Kekuatan keempat adalah ‘blok pemboikot’ Beijing yang bertentangan dengan ‘kelompok penghubung’ tadi, kekuatan utama ini adalah paham konservatif baru yang bangkit di akhir tahun 1990an abad lalu yang menamai diri ‘foreign policy community’, awalnya hanya pertemuan sebatas 7-8 orang teman yang sepaham saja yang membahas masalah negara, kemudian berkembang menjadi ‘kelompok elit’ yang terdiri dari 40 orang.

Mereka tidak memiliki wadah organisasi yang resmi, karena tidak ada aturan dan keanggotaan yang resmi, juga tidak ada institusi dan pemimpin, namun justru memiliki wacana dan pengaruh yang jelas.

Wacananya sangat jelas, yakni berniat ‘mengembalikan ke jalan yang benar’ diplomatik luar negeri AS yang telah ‘kehilangan arahnya’ sejak berakhirnya Perang Dingin, khususnya dengan fokus ‘memperbaiki’ kebijakan Amerika Serikat terhadap RRT.

Kalangan ini kemudian dikenal sebagai ‘klan pembunuh naga’. Dan hingga masa pemerintahan kedua Presiden Bush junior, ada yang yang merasa melambangkan Tiongkok dengan naga terkesan terlalu sadis, sehingga diubah menjadi sebutan ‘kelompok penghardik panda’.

Selama Bush junior berkuasa, sekelompok tokoh kalangan ‘Hawkish (garis keras)’ masuk ke pemerintahan dan menjadi pejabat senior.  Namun karena adanya ‘kelompok penghubung’ dan arus utama selama bertahun-tahun dikuasai oleh kaum ‘pelobi RRT’ yang telah berurat akar sekian lama di kalangan berkuasa maupun kalangan oposisi, ditambah lagi adanya National Committee on US-China Relationships yang dibentuk sejak tahun 1966 yang mayoritas anggotanya adalah kaum pemeluk panda, maka Presiden Bush junior hanya bisa menempuh kebijakan tidak berpihak ‘melindungi panda’.

Selama 40 hari setelah pilpres tahun 2016, bertempat di kantor pusat PBB di New York, Komite Nasional Hubungan AS-RRT mengadakan perayaan susulan atas 50 tahun berdirinya komisi tersebut.

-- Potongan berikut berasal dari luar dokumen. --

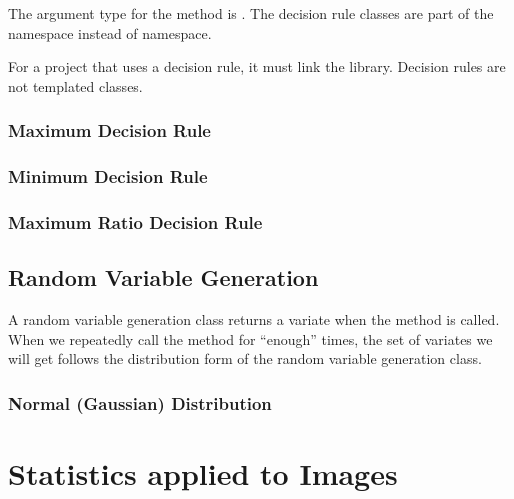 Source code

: The argument type for the  method is
. The decision rule classes are part of the
 namespace instead of  namespace.

For a project that uses a decision rule, it must link the 
library. Decision rules are not templated classes.

\subsubsection{Maximum Decision Rule}
\label{sec:MaximumDecisionRule}

\ifitkFullVersion

\fi

\subsubsection{Minimum Decision Rule}
\label{sec:MinimumDecisionRule}

\ifitkFullVersion

\fi

\subsubsection{Maximum Ratio Decision Rule}
\label{sec:MaximumRatioDecisionRule}



\subsection{Random Variable Generation}
\label{sec:RandomVariableGeneration}

A random variable generation class returns a variate when the
 method is called. When we repeatedly call the method
for ``enough'' times, the set of variates we will get follows
the distribution form of the random variable generation class.

\subsubsection{Normal (Gaussian) Distribution}
\label{sec:NormalVariateGeneration}

\ifitkFullVersion

\fi


\section{Statistics applied to Images}
\label{sec:StatisticsAppliedToImages}

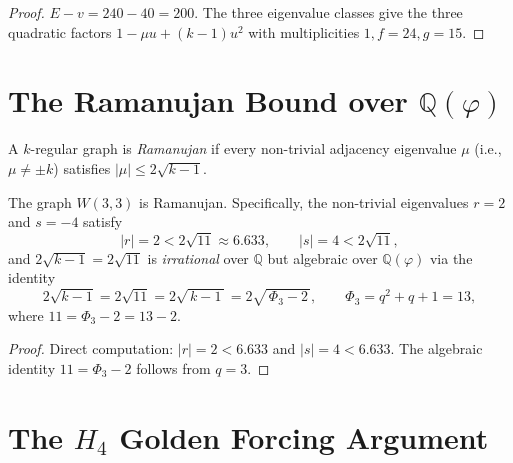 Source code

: \begin{proof}
$E - v = 240 - 40 = 200$.  The three eigenvalue classes give the
three quadratic factors $1-\mu u+(k-1)u^2$ with multiplicities
$1, f=24, g=15$.
\end{proof}

\section{\texorpdfstring{The Ramanujan Bound over $\mathbb{Q}(\varphi)$}{The Ramanujan Bound over Q(phi)}}
\label{sec:ramanujan}

\begin{definition}
A $k$-regular graph is \emph{Ramanujan} if every non-trivial
adjacency eigenvalue $\mu$ (i.e., $\mu\ne\pm k$) satisfies
$|\mu|\le 2\sqrt{k-1}$.
\end{definition}

\begin{theorem}
\label{thm:ramanujan}
The graph $W(3,3)$ is Ramanujan.  Specifically, the non-trivial
eigenvalues $r=2$ and $s=-4$ satisfy
\begin{equation}
  |r| = 2 < 2\sqrt{11} \approx 6.633,
  \qquad
  |s| = 4 < 2\sqrt{11},
  \label{eq:ram_bound}
\end{equation}
and $2\sqrt{k-1}=2\sqrt{11}$ is \emph{irrational} over $\mathbb{Q}$
but algebraic over $\mathbb{Q}(\varphi)$ via the identity
\begin{equation}
  2\sqrt{k-1} = 2\sqrt{11}
  = 2\sqrt{\,k - 1\,}
  = 2\sqrt{\,\Phi_3 - 2\,},
  \qquad
  \Phi_3 = q^2+q+1 = 13,
  \label{eq:sqrt11}
\end{equation}
where $11 = \Phi_3 - 2 = 13-2$.
\end{theorem}

\begin{proof}
Direct computation: $|r|=2<6.633$ and $|s|=4<6.633$.
The algebraic identity $11=\Phi_3-2$ follows from $q=3$.
\end{proof}

\section{\texorpdfstring{The $H_4$ Golden Forcing Argument}{The H4 Golden Forcing Argument}}
\label{sec:golden_forcing}

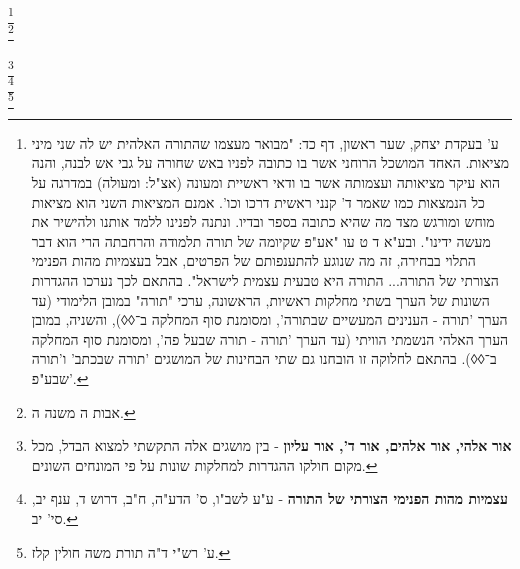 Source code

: \begin{multicols}{2}
\\

\footnote{ ע' בעקדת יצחק, שער ראשון, דף כד: "מבואר מעצמו שהתורה האלהית יש לה שני מיני מציאות. האחד המושכל הרוחני אשר בו כתובה לפניו באש שחורה על גבי אש לבנה, והנה הוא עיקר מציאותה ועצמותה אשר בו ודאי ראשיית ומעונה (אצ"ל: ומעולה) במדרגה על כל הנמצאות כמו שאמר ד' קנני ראשית דרכו וכו'. אמנם המציאות השני הוא מציאות מוחש ומורגש מצד מה שהיא כתובה בספר ובדיו. ונתנה לפנינו ללמד אותנו ולהישיר את מעשה ידינו". ובע"א ד ט עו "אע"פ שקיומה של תורה תלמודה והרחבתה הרי הוא דבר התלוי בבחירה, זה מה שנוגע להתענפותם של הפרטים, אבל בעצמיות מהות הפנימי הצורתי של התורה... התורה היא טבעית עצמית לישראל". בהתאם לכך נערכו ההגדרות השונות של הערך בשתי מחלקות ראשיות, הראשונה, ערכי "תורה" במובן הלימודי (עד הערך 'תורה - הענינים המעשיים שבתורה', ומסומנת סוף המחלקה ב־◊◊), והשניה, במובן הערך האלהי הנשמתי הוויתי (עד הערך 'תורה - תורה שבעל פה', ומסומנת סוף המחלקה ב־◊◊). בהתאם לחלוקה זו הובחנו גם שתי הבחינות של המושגים 'תורה שבכתב' ו'תורה שבע"פ'. }\\

\footnote{ אבות ה משנה ה.}\\

\\

\footnote{ \textbf{אור}\textbf{ אלהי, אור אלהים, אור ד', אור עליון }- בין מושגים אלה התקשתי למצוא הבדל, מכל מקום חולקו ההגדרות למחלקות שונות על פי המונחים השונים.}\\

\footnote{ \textbf{עצמיות מהות הפנימי הצורתי של התורה }- ע"ע לשב"ו, ס' הדע"ה, ח"ב, דרוש ד, ענף יב, סי' יב.}\\

\footnote{ ע' רש"י ד"ה תורת משה חולין קלז.}\\


\end{multicols}
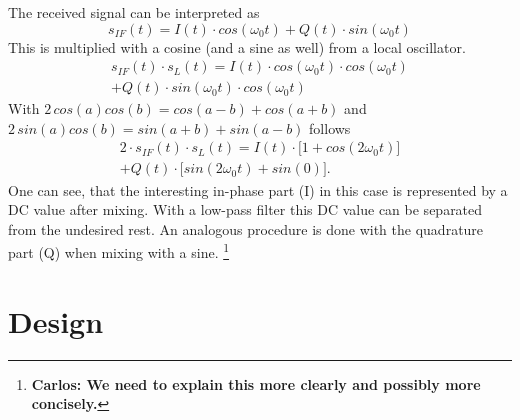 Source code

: \documentclass[conference]{IEEEtran}
\newcommand{\cp}[1]{\footnote{{\bf Carlos: #1}}}
\begin{document}
The received signal can be interpreted as
\begin{equation}
	s_{IF}(t)=I(t) \cdot cos(\omega_{0}t) + Q(t) \cdot sin(\omega_{0}t)
\end{equation}     
This is multiplied with a cosine (and a sine as well) from a local oscillator.
\begin{multline}
        s_{IF}(t) \cdot s_L(t) = I(t) \cdot cos(\omega_{0}t) \cdot cos(\omega_{0}t)\\+ Q(t) \cdot sin(\omega_{0}t) \cdot cos(\omega_{0}t)
\end{multline}
With \ensuremath{2\,cos(a)cos(b)=cos(a-b)+cos(a+b)} and \ensuremath{2\,sin(a)cos(b)=sin(a+b)+sin(a-b)} follows
\begin{multline}
        2 \cdot s_{IF}(t) \cdot s_L(t) = I(t) \cdot \bigl[1+cos(2\omega_{0}t)\bigr]\\+ Q(t) \cdot \bigl[sin(2\omega_0t)+sin(0)\bigr].
\end{multline}
One can see, that the interesting in-phase part (I) in this case is represented by a DC value after mixing. With a low-pass filter this DC value can be separated from the undesired rest. An analogous procedure is done with the quadrature part (Q) when mixing with a sine. \cp{We need to explain this more clearly and possibly more concisely.}

\section{Design}
\end{document}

Disebut ‘susulan’ karena komisi itu dibentuk Juni 1966, kegiatan perayaan seharusnya diadakan di bulan Juni. Tapi diundur hingga 15 Desember baru dirayakan secara susulan, tentunya berniat unjuk kekuasaan politiknya di hadapan Presiden Trump.

Media massa RRT pun bergembar-gembor soal kegiatan ini, situasi perayaan pun dideskripsikan gegap gempita dan kaya corak warna: saat Ketua umum Komnas Hubungan AS-RRT yakni Stephen A. Orlins berpidato di hadapan 500 orang tamu undangan, dengan Bahasa Mandarin yang baku ia membacakan kutipan kata-kata Mao Zedong: “Saat kamerad kita dikala kesulitan harus melihat prestasi, harus melihat cahaya dan harus meningkatkan keberanian kita.”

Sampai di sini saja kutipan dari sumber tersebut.